En 2006, François Pinault –propietario del famoso Château Latour en Pauillac, de Clos de Tart, Domaine des Cabottes y Bouchard Père & Fils, en la Bourgogne, así como de Château Grillet en el Rhône, Champagne Jacquesson, Beaux Frères en Oregon y de Eisele Vineyard en Napa Valley– compró el famoso domaine René Engel. Encargó su dirección a Frédéric Engerer, presidente de Artémis Domaines que en estos 20 años ha puesto toda su energía en conducir el domaine hacia la excelencia. Para ello, ha construido una bodega nueva, ha cambiado la viticultura, la manera de elaborar y criar, y ha incorporado nuevas parcelas.
Los viñedos se extienden por 8,3 hectáreas repartidas por 15 appellations en los pueblos de Vosne-Romanée, Flagey-Echezeaux, Vougeot, Nuits-Saint-Georges, Chambolle-Musigny, Gevrey-Chambertin, Chassagne-Montrachet y Meursault. En Vosne-Romanée, al lado de la bodega, se encuentra Clos d’Eugénie –conocido anteriormente como Clos Frantin–, una parcela de 0,56 hectáreas situada frente a la mítica La Tâche y de la cual se obtiene una producción muy limitada.
Aunque la mayoría de la superficie de Domaine d’Eugénie está plantada con pinot noir, cuenta también con viñedos de chardonnay en Chassagne-Montrachet y en fincas tan célebres como los Grand Cru Montrachet y Bâtard- Montrachet, y el Premier Cru Les Porusots, en Meursault.
En 2006 probaron a vinificar los racimos completamente despalillados. En la siguiente añada, optaron por despalillar tan solo el 50%, hecho que, partir de 2008, se instauró como marca de identidad de la casa, con la que elaboran sus vinos tintos.
En 2009, las fincas situadas en Vosne-Romanée se empezaron a trabajar según los preceptos de la biodinámica y al año siguiente añadieron la parcela de Echezeaux.
Desde 2009, la bodega está situada en los antiguos edificios de Clos Frantin, que tras su restauración, alojan los depósitos de madera donde realizan sus vinificaciones parcela a parcela.

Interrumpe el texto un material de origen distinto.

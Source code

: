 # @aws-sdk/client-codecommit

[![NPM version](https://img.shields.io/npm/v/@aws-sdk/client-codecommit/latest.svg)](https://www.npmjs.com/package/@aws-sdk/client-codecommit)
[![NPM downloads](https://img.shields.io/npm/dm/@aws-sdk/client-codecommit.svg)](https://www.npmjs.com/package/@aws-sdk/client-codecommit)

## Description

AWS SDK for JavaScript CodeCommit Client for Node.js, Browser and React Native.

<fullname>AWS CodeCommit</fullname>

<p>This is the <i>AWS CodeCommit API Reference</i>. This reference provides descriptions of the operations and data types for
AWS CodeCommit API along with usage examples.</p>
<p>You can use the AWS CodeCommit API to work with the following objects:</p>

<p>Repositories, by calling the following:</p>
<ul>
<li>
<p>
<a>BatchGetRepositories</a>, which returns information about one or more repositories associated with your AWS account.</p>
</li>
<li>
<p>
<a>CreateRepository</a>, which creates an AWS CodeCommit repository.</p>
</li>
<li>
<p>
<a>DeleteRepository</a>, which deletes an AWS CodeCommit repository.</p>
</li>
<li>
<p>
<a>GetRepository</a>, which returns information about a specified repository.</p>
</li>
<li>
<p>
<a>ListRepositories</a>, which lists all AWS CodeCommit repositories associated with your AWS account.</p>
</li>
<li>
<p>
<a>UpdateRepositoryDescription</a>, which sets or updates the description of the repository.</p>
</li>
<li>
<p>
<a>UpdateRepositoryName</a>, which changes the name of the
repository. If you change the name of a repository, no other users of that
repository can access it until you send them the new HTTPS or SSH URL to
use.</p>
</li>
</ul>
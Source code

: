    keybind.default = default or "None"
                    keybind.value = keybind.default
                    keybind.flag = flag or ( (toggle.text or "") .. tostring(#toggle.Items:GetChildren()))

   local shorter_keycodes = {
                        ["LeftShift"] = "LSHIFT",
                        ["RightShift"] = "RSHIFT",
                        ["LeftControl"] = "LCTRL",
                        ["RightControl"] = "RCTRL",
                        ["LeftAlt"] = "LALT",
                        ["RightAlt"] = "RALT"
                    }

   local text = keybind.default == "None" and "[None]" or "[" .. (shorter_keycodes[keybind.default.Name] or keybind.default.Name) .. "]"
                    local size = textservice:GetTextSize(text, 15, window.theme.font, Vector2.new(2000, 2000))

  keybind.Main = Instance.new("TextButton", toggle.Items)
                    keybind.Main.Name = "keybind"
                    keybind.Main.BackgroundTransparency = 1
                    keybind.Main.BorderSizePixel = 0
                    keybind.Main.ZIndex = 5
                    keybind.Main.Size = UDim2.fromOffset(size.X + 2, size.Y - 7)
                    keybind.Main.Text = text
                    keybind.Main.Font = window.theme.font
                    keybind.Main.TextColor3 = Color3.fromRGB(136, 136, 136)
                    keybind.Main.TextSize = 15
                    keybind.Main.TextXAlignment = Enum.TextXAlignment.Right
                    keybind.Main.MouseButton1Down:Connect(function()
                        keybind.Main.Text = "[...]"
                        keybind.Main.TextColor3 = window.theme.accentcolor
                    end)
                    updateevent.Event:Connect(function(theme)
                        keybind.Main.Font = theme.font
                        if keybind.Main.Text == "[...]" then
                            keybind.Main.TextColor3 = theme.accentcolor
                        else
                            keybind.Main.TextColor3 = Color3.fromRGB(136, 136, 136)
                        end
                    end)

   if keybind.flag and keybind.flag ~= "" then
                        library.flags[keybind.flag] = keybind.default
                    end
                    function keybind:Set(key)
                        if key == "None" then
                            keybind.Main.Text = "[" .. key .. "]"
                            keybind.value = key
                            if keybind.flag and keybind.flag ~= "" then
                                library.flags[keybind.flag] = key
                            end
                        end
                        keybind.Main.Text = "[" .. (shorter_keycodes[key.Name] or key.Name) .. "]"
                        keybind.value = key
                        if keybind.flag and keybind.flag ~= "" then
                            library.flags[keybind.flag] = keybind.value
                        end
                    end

La fermentación se realiza al modo tradicional y con bazuqueos frecuentes. Después, se trasiega el vino flor y se prensa la pasta de hollejos para mezclarlos en la proporción necesaria. La crianza se realiza en barricas de roble francés, donde los vinos de categoría Village se mantienen una media de 12 meses. Por su parte, los vinos procedentes de los viñedos Premier Cru y Grand Cru pasan unos 15 meses en barrica, con diferentes proporciones de barricas nuevas según el viñedo: un 70% nuevas para los Grand Cru, un 50% para los Premier Cru y un 40% para los Village.
A partir de la vendimia 2020, todos sus vinos disponen de la certificación ecológica Ecocert.